[Collected data entries]
------------
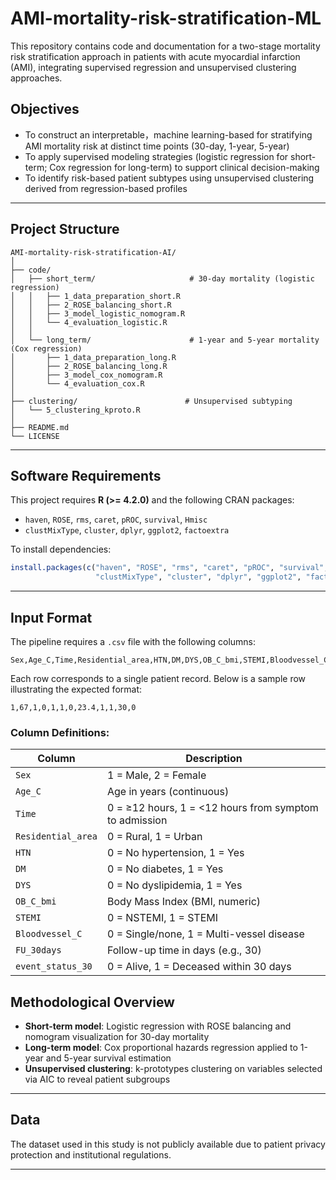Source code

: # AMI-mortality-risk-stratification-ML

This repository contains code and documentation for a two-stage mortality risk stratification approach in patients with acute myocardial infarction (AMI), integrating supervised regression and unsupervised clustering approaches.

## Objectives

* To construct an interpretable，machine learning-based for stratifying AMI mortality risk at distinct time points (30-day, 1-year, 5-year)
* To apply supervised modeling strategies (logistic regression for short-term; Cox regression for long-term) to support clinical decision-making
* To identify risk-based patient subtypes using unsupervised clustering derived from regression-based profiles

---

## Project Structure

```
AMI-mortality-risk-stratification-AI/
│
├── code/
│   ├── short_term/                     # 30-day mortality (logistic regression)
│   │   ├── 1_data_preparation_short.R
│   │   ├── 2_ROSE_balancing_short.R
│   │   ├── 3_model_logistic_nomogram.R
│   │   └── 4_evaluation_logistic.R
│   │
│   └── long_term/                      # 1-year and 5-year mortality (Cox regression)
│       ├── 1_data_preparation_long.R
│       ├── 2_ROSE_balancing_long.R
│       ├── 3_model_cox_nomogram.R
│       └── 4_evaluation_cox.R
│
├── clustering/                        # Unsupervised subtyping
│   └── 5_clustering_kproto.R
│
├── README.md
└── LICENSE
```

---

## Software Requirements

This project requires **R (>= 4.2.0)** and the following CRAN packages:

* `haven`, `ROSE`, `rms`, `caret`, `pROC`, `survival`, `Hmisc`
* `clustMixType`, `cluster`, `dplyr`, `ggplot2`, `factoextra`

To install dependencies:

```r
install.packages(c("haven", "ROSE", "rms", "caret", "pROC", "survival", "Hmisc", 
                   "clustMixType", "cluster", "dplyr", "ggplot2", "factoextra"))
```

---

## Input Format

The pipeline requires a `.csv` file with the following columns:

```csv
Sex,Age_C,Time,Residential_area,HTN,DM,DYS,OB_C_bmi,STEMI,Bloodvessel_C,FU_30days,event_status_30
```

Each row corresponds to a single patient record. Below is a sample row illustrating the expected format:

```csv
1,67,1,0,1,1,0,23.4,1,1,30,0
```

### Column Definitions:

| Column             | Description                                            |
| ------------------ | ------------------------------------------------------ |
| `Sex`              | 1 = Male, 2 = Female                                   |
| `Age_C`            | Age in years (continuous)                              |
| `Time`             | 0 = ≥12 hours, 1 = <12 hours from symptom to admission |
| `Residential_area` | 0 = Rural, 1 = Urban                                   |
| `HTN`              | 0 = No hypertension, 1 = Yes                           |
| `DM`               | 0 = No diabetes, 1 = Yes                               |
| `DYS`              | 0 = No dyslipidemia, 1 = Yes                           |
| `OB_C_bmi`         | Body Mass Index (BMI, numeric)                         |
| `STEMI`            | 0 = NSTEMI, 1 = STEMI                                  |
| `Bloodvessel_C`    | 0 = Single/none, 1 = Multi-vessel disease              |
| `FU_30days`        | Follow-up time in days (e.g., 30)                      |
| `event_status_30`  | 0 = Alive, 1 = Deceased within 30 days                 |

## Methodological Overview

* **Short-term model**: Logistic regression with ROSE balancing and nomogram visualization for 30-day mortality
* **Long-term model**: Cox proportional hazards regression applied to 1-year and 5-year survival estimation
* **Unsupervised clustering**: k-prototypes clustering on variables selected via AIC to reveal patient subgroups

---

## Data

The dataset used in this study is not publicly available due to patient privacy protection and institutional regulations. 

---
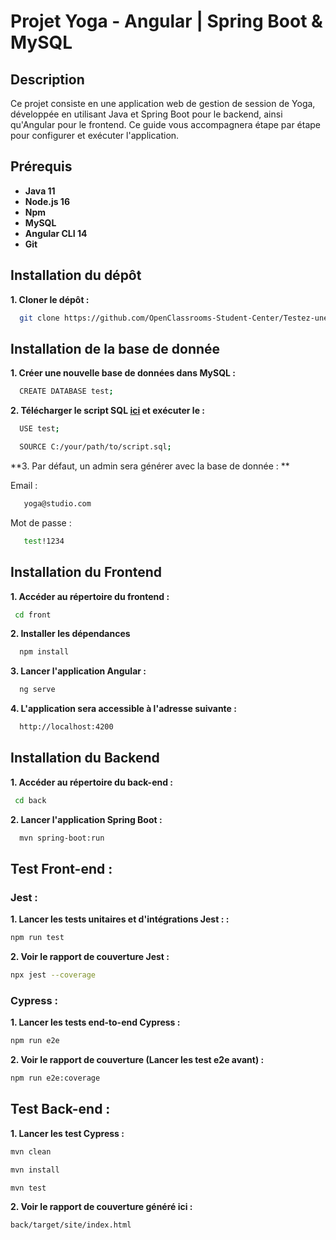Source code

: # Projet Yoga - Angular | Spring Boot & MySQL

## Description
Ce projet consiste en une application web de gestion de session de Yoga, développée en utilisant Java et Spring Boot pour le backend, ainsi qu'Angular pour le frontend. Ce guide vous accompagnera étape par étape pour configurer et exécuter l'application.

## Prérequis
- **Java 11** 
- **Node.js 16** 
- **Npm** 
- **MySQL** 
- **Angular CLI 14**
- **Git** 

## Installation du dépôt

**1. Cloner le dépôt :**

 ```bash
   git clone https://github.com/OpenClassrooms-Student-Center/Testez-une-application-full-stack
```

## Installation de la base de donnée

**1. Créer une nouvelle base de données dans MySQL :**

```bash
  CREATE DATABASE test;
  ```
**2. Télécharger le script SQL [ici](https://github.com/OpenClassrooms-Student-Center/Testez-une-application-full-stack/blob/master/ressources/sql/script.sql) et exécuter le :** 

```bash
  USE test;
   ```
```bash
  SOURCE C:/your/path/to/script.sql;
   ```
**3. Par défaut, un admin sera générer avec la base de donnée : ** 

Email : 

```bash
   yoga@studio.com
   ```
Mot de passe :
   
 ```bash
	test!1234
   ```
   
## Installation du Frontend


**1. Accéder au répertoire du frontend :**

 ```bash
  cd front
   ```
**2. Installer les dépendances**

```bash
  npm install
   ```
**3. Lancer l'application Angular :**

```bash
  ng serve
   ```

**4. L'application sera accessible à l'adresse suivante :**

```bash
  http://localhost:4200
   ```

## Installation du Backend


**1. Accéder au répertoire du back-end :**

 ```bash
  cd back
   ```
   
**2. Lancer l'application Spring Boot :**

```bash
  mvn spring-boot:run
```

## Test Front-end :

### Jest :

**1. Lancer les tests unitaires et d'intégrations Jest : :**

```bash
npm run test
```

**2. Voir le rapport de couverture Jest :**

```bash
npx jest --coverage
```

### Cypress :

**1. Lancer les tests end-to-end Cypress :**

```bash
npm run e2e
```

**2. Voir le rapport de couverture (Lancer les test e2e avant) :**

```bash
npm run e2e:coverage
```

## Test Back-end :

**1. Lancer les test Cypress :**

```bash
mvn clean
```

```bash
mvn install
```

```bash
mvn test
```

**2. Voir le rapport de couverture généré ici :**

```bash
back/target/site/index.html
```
------------
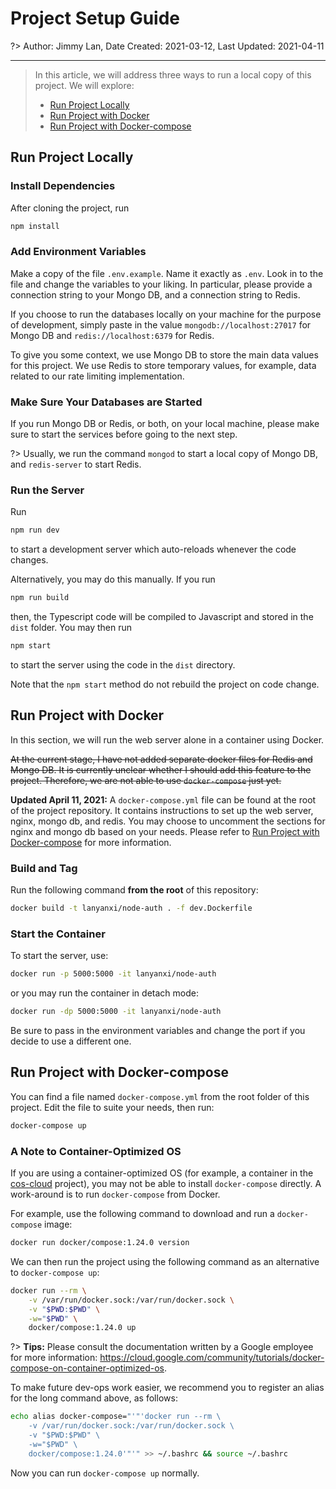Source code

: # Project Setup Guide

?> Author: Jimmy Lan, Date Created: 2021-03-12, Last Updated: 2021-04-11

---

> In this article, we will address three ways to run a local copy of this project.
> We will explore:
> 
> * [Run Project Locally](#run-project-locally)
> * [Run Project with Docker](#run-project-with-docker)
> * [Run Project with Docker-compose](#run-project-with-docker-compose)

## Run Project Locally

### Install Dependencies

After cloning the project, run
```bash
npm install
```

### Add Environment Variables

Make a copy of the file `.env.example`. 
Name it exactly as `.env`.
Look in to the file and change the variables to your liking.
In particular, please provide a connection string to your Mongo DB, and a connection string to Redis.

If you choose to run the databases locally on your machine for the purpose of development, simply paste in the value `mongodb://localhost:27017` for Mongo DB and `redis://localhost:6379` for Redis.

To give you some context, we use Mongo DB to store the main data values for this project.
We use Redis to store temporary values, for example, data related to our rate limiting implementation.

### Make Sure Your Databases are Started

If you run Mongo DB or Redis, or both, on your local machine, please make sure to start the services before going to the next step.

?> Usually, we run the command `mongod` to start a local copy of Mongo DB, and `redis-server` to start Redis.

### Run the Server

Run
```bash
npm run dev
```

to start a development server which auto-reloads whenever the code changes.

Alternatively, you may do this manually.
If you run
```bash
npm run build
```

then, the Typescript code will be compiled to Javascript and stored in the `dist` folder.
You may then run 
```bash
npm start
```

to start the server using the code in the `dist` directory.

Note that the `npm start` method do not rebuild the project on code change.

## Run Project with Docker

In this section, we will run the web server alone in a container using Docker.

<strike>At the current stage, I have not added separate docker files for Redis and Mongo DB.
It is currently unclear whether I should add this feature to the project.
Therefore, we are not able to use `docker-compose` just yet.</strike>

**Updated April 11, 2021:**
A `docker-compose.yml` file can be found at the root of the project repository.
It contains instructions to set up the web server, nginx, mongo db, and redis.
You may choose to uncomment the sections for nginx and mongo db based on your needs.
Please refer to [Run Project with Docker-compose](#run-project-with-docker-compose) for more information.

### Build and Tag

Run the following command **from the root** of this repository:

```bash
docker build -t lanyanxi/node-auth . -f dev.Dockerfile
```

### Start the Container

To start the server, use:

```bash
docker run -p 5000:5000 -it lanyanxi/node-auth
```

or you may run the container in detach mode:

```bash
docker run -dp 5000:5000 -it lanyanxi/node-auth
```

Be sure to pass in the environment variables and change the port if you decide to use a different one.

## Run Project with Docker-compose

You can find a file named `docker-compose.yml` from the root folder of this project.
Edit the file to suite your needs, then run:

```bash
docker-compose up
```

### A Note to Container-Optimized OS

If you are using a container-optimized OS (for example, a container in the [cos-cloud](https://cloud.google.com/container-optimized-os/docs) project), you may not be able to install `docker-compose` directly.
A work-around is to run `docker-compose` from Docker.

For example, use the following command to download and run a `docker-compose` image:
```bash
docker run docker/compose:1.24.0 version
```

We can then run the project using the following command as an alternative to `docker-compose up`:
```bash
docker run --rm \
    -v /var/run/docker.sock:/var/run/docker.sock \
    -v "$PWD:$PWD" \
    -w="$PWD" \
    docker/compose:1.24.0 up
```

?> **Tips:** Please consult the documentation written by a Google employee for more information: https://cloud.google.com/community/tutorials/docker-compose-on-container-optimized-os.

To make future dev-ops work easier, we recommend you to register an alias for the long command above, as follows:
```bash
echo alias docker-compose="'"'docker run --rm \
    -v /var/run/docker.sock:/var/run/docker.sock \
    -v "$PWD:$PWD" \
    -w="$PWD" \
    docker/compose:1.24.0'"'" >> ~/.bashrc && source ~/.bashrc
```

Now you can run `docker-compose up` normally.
------------
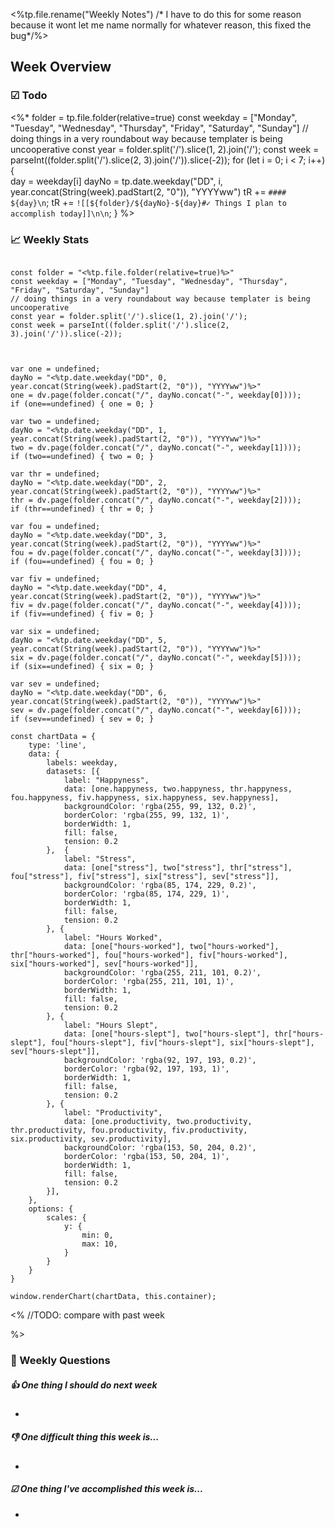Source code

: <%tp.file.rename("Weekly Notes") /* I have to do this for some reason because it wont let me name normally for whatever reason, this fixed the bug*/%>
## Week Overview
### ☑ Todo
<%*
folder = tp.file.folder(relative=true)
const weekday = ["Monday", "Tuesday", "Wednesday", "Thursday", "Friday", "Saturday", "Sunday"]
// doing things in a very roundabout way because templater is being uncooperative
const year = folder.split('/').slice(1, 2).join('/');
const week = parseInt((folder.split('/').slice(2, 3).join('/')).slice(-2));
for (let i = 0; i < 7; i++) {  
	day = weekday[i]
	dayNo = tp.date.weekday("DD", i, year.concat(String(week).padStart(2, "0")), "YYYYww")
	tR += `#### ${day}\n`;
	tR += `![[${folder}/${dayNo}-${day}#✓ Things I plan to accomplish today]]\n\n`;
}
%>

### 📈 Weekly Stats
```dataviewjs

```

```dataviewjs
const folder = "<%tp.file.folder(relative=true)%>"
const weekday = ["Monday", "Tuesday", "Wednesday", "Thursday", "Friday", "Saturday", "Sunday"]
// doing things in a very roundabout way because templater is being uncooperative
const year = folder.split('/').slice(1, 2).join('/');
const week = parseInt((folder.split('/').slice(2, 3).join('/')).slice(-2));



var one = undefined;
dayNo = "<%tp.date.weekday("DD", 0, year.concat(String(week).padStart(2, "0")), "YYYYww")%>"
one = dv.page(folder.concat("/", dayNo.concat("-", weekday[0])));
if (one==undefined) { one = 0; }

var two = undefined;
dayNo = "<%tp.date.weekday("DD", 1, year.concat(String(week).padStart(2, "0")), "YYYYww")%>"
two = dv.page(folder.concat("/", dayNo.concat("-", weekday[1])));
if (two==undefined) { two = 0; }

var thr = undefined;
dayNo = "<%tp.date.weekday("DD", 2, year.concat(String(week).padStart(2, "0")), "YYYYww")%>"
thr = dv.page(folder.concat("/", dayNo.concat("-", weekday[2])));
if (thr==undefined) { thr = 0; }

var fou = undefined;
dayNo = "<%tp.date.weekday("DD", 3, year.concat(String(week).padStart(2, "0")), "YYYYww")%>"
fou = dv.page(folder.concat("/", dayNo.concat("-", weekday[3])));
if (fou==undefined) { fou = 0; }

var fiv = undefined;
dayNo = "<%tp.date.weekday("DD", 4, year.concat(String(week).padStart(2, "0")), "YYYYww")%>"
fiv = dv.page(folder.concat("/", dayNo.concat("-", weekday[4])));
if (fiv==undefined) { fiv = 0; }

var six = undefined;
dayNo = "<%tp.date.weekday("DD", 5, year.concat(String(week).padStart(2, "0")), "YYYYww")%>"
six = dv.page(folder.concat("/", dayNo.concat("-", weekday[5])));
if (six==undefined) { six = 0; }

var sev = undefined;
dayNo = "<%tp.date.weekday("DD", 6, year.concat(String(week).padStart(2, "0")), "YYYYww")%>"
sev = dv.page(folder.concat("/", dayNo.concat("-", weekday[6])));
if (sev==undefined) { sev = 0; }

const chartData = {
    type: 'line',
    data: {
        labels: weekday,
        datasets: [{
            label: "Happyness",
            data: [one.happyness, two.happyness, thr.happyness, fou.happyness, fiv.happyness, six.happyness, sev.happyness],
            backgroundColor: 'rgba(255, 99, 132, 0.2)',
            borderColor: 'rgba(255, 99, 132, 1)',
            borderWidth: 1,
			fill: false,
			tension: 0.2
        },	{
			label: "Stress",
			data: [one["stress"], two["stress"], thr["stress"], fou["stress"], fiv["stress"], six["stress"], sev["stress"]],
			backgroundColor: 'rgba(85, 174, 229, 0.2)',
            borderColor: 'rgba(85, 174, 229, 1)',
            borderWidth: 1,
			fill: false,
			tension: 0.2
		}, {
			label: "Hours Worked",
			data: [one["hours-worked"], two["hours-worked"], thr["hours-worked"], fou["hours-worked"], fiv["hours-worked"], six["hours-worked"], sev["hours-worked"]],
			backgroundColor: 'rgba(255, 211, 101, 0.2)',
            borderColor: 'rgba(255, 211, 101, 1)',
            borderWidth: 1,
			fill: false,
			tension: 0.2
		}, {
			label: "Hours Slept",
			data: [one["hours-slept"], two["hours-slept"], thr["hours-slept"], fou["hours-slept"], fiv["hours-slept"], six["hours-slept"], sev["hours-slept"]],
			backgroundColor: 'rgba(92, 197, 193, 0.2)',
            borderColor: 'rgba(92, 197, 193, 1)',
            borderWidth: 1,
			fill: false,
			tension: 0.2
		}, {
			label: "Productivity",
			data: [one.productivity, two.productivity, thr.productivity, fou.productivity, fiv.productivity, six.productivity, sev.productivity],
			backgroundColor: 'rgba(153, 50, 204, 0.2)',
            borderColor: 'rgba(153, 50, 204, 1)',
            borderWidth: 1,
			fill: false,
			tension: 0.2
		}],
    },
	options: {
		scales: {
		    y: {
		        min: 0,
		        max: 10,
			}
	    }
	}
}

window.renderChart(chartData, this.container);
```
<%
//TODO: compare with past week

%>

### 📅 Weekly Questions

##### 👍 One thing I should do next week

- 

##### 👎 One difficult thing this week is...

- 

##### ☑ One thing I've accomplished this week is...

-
------------
### REQUIRED ACTION
Retype the entries above exactly, but only from the line containing "copy of this project." through the line containing "## Run Project Locally", both included.

### TASK RESULT
> In this article, we will address three ways to run a local copy of this project.
> We will explore:
> 
> * [Run Project Locally](#run-project-locally)
> * [Run Project with Docker](#run-project-with-docker)
> * [Run Project with Docker-compose](#run-project-with-docker-compose)

## Run Project Locally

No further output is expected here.